We can see the point of preference transfers. Why should one creditor get paid when the others do not? The preference doctrine allows the trustee to put all general unsecured creditors on an even footing by avoiding the transfers and evenly paying unsecured creditors with the funds given to the favored creditor.

Avoiding preferential transfers are governed by 11 U.S.C. §547. It allows a trustee to avoid any transfer of interest of the debtor’s interest in property if such a transfer was:

  1. To or for the benefit of a creditor;
  2. for or on account of a debt owed by the debtor before the transfer was made;
  3. made while the debtor was insolvent;
  4. made within 90 days of filing bankruptcy or a transfer made within 1 year to insiders (relatives or business partners);
  5. that allows the creditor to receive more than it would have with a liquidation under a Chapter 7 and the transfer had not been made.

A creditor should analyze the situation to determine whether the debtor was in fact insolvent and whether the creditor would have received more than it would have under a Chapter 7 liquidation.

There are exceptions to the required elements. The following transfers, despite being a preference, will be excepted:

  1. A contemporaneous exchange- This is basically an exchange of goods or services for payment at nearly a simultaneous exchange;
  2. Repayment of Ordinary Debt- Ordinary debt is the usual debt that is incurred by a debtor and the creditor. An example could be a situation where a debtor pays monthly for electricity to the electric company;
  3. Perfected Purchase Money Security Interests- Payment to a creditor for a good who simultaneously perfects a lien against the property;
  4. Subsequent Advance- If a creditor, after receiving payment, decides to advance another loan to debtor, the payment will be excepted from avoidance, however, the advanced loan will likely be discharged;
  5. Floating Security Interests- A somewhat confusing exception requiring significant mathematical and accounting skills. Basically, a creditor is only protected based upon the amount it has secured on the inventory or accounts receivable of the debtor;
  6. Non-Avoidable Statutory Liens- Payments made to a creditor for a statutory lien that cannot be avoided are excepted;
  7. Domestic Support Obligations- Payments for alimony or child support are excepted;
  8. Minor Individual Debts- Transfers that are less than $600 for individual debtors are excepted;
  9. Minor Non-Consumer Debts- Transfers that are less than $5,850 (until 2013) in business bankruptcies are excepted.

Fraudulent Transfers
Fraudulent transfers are those where a debtor’s interest was transferred to another for the purpose of frustrating a creditor’s efforts to collect a debt and when a debtor transfers a property interest for less than the value of the property when the debtor is experiencing financial stress.

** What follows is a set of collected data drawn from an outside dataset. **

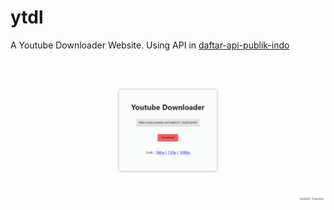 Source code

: # ytdl

A Youtube Downloader Website. Using API in [daftar-api-publik-indo](https://github.com/farizdotid/DAFTAR-API-LOKAL-INDONESIA)

![alt text](image.png) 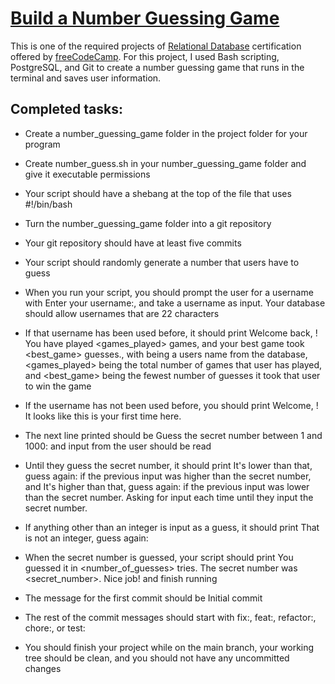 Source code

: # [Build a Number Guessing Game](https://www.freecodecamp.org/learn/relational-database/build-a-number-guessing-game-project/build-a-number-guessing-game)

This is one of the required projects of [Relational Database](https://www.freecodecamp.org/learn/relational-database) certification offered by [freeCodeCamp](https://www.freecodecamp.org). For this project, I used Bash scripting, PostgreSQL, and Git to create a number guessing game that runs in the terminal and saves user information.

## Completed tasks:


- Create a number_guessing_game folder in the project folder for your program

- Create number_guess.sh in your number_guessing_game folder and give it executable permissions

- Your script should have a shebang at the top of the file that uses #!/bin/bash

- Turn the number_guessing_game folder into a git repository

- Your git repository should have at least five commits

- Your script should randomly generate a number that users have to guess

- When you run your script, you should prompt the user for a username with Enter your username:, and take a username as input. Your database should allow usernames that are 22 characters

- If that username has been used before, it should print Welcome back, <username>! You have played <games_played> games, and your best game took <best_game> guesses., with <username> being a users name from the database, <games_played> being the total number of games that user has played, and <best_game> being the fewest number of guesses it took that user to win the game

- If the username has not been used before, you should print Welcome, <username>! It looks like this is your first time here.

- The next line printed should be Guess the secret number between 1 and 1000: and input from the user should be read

- Until they guess the secret number, it should print It's lower than that, guess again: if the previous input was higher than the secret number, and It's higher than that, guess again: if the previous input was lower than the secret number. Asking for input each time until they input the secret number.

- If anything other than an integer is input as a guess, it should print That is not an integer, guess again:

- When the secret number is guessed, your script should print You guessed it in <number_of_guesses> tries. The secret number was <secret_number>. Nice job! and finish running

- The message for the first commit should be Initial commit

- The rest of the commit messages should start with fix:, feat:, refactor:, chore:, or test:

- You should finish your project while on the main branch, your working tree should be clean, and you should not have any uncommitted changes
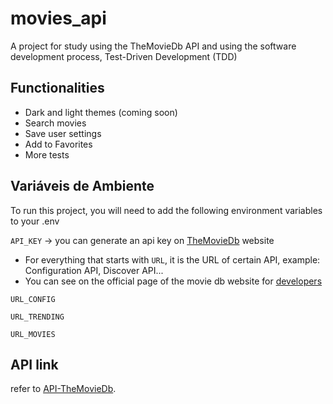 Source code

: 
# movies_api
A project for study using the TheMovieDb API and using the software development process, Test-Driven Development (TDD)

## Functionalities

- Dark and light themes (coming soon)
- Search movies
- Save user settings
- Add to Favorites
- More tests

## Variáveis de Ambiente
To run this project, you will need to add the following environment variables to your .env

`API_KEY` -> you can generate an api key on [TheMovieDb](https://developers.themoviedb.org/3/getting-started/introduction) website

- For everything that starts with `URL`, it is the URL of certain API, example: Configuration API, Discover API...
- You can see on the official page of the movie db website for [developers](https://developers.themoviedb.org/3)

`URL_CONFIG` 

`URL_TRENDING`

`URL_MOVIES`

## API link


refer to [API-TheMovieDb](https://developers.themoviedb.org/3/getting-started/introduction).

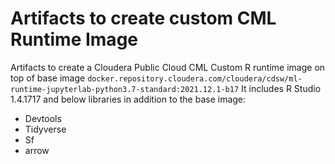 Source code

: # Artifacts to create custom CML Runtime Image
Artifacts to create a Cloudera Public Cloud CML Custom R runtime image on top of base image 
`docker.repository.cloudera.com/cloudera/cdsw/ml-runtime-jupyterlab-python3.7-standard:2021.12.1-b17`
It includes R Studio 1.4.1717 and below libraries in addition to the base image:
* Devtools
* Tidyverse
* Sf
* arrow
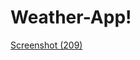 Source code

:# Weather-App!
[Screenshot (209)](https://user-images.githubusercontent.com/107808348/191089783-275b6f4f-789b-47c1-a085-02a677f5091d.png)
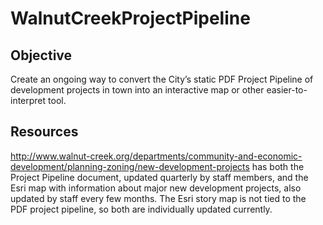 # WalnutCreekProjectPipeline

## Objective
Create an ongoing way to convert the City’s static PDF Project Pipeline of development projects in town into an interactive map or other easier-to-interpret tool. 

## Resources
http://www.walnut-creek.org/departments/community-and-economic-development/planning-zoning/new-development-projects has both the Project Pipeline document, updated quarterly by staff members, and the Esri map with information about major new development projects, also updated by staff every few months. The Esri story map is not tied to the PDF project pipeline, so both are individually updated currently.

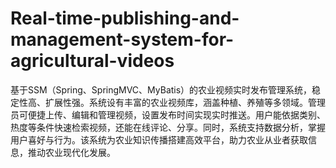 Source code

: # Real-time-publishing-and-management-system-for-agricultural-videos
基于SSM（Spring、SpringMVC、MyBatis）的农业视频实时发布管理系统，稳定性高、扩展性强。系统设有丰富的农业视频库，涵盖种植、养殖等多领域。管理员可便捷上传、编辑和管理视频，设置发布时间实现实时推送。用户能依据类别、热度等条件快速检索视频，还能在线评论、分享。同时，系统支持数据分析，掌握用户喜好与行为。该系统为农业知识传播搭建高效平台，助力农业从业者获取信息，推动农业现代化发展。 
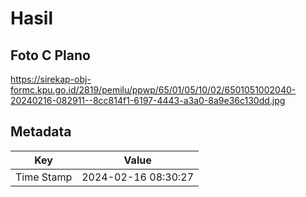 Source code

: # Hasil

## Foto C Plano

https://sirekap-obj-formc.kpu.go.id/2819/pemilu/ppwp/65/01/05/10/02/6501051002040-20240216-082911--8cc814f1-6197-4443-a3a0-8a9e36c130dd.jpg


## Metadata

| Key        | Value               |
| ---------- | ------------------- |
| Time Stamp | 2024-02-16 08:30:27 |



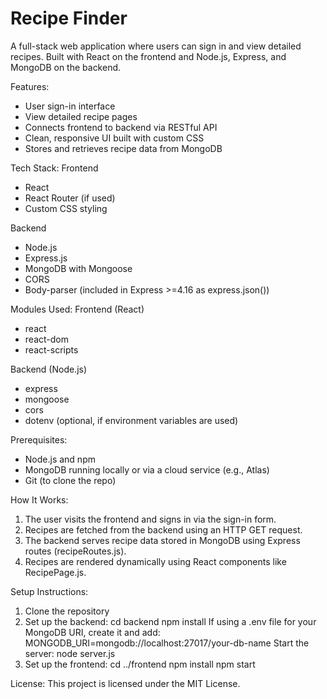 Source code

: # Recipe Finder

A full-stack web application where users can sign in and view detailed recipes. Built with React on the frontend and Node.js, Express, and MongoDB on the backend.

Features:
- User sign-in interface
- View detailed recipe pages
- Connects frontend to backend via RESTful API
- Clean, responsive UI built with custom CSS
- Stores and retrieves recipe data from MongoDB

Tech Stack:
Frontend
- React
- React Router (if used)
- Custom CSS styling

Backend
- Node.js
- Express.js
- MongoDB with Mongoose
- CORS
- Body-parser (included in Express >=4.16 as express.json())

Modules Used:
Frontend (React)
- react
- react-dom
- react-scripts

Backend (Node.js)
- express
- mongoose
- cors
- dotenv (optional, if environment variables are used)

Prerequisites:
- Node.js and npm
- MongoDB running locally or via a cloud service (e.g., Atlas)
- Git (to clone the repo)

How It Works:
1. The user visits the frontend and signs in via the sign-in form.
2. Recipes are fetched from the backend using an HTTP GET request.
3. The backend serves recipe data stored in MongoDB using Express routes (recipeRoutes.js).
4. Recipes are rendered dynamically using React components like RecipePage.js.

Setup Instructions:
1. Clone the repository
2. Set up the backend:
cd backend
npm install
If using a .env file for your MongoDB URI, create it and add:
MONGODB_URI=mongodb://localhost:27017/your-db-name
Start the server:
node server.js
3. Set up the frontend:
cd ../frontend
npm install
npm start

License:
This project is licensed under the MIT License.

Avoiding fraudulent transfers is governed by 11 U.S.C. §548. It allows a trustee to avoid the transfer, if within 2 years before a bankruptcy filing:

  1. The debtor transferred or incurred a debt with the actual intent to hinder, delay or defraud any entity the debtor was indebted to;
  2. The debtor received less than a reasonable equivalent value in exchange for such a transfer a) while the debtor was insolvent; b) for which the property remaining with Debtor was unreasonably small capital; c) intended to incur debts that would be beyond Debtor’s ability to pay; or d) made to or for the benefit of an insider under an employment contract and not in the ordinary course of business;
  3. Charitable contributions in excess of 15% of Debtor’s gross income in the year the transfer was made unless the transfer was consistent with Debtor’s contribution practices.

Post-Petition Transfers
Post-Petition transfers are those that occur after the filing of the bankruptcy petition. The trustee can avoid post-petition transfers of property that are included in the bankruptcy estate. It doesn’t apply to property not within the estate.

Avoiding post-petition transfers is governed by 11 U.S.C. §549. It allows the trustee to avoid a post-petition transfer if:

  1. The transfer took place subsequent to the bankruptcy filing;
  2. The transfer involved property of the estate;
  3. The debtor voluntarily or involuntarily transferred the property, and the transfer was authorized only by certain statutes or unauthorized.

The usual example is when a creditor repossesses a vehicle with equity or forecloses on real property without permission from the Bankruptcy Court.

Transfers are an important aspect of Bankruptcy and should be reviewed by an experienced and knowledgeable bankruptcy attorney.